▸ **PROMPT**
Search the records below for "your"; copy each line that has it.

######

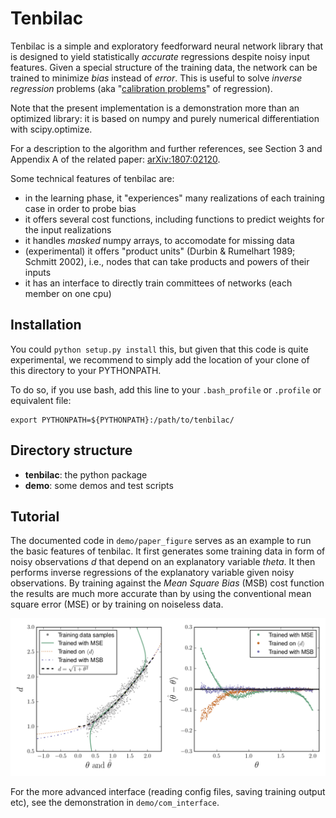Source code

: Tenbilac
========

Tenbilac is a simple and exploratory feedforward neural network library that is designed to yield statistically _accurate_ regressions despite noisy input features. Given a special structure of the training data, the network can be trained to minimize _bias_ instead of _error_. This is useful to solve *inverse regression* problems (aka "[calibration problems](https://en.wikipedia.org/wiki/Calibration_(statistics))" of regression).

Note that the present implementation is a demonstration more than an optimized library: it is based on numpy and purely numerical differentiation with scipy.optimize.

For a description to the algorithm and further references, see Section 3 and Appendix A of the related paper: [arXiv:1807:02120](https://arxiv.org/abs/1807.02120).

Some technical features of tenbilac are:
- in the learning phase, it "experiences" many realizations of each training case in order to probe bias
- it offers several cost functions, including functions to predict weights for the input realizations
- it handles _masked_ numpy arrays, to accomodate for missing data
- (experimental) it offers "product units" (Durbin & Rumelhart 1989; Schmitt 2002), i.e., nodes that can take products and powers of their inputs
- it has an interface to directly train committees of networks (each member on one cpu)


Installation
------------

You could ``python setup.py install`` this, but given that this code is quite experimental,
we recommend to simply add the location of your clone of this directory to your PYTHONPATH.

To do so, if you use bash, add this line to your ``.bash_profile`` or ``.profile`` or equivalent file:

	export PYTHONPATH=${PYTHONPATH}:/path/to/tenbilac/



Directory structure
-------------------

- **tenbilac**: the python package
- **demo**: some demos and test scripts


Tutorial
--------

The documented code in ``demo/paper_figure`` serves as an example to run the basic features of tenbilac. It first generates some training data in form of noisy observations _d_ that depend on an explanatory variable _theta_. It then performs inverse regressions of the explanatory variable given noisy observations. By training against the _Mean Square Bias_ (MSB) cost function the results are much more accurate than by using the conventional mean square error (MSE) or by training on noiseless data.

![Demo figure](/demo/paper_figure/paper_figure.png)

For the more advanced interface (reading config files, saving training output etc), see the demonstration in ``demo/com_interface``.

######

▸ **SOLUTION**
we recommend to simply add the location of your clone of this directory to your PYTHONPATH.
To do so, if you use bash, add this line to your ``.bash_profile`` or ``.profile`` or equivalent file:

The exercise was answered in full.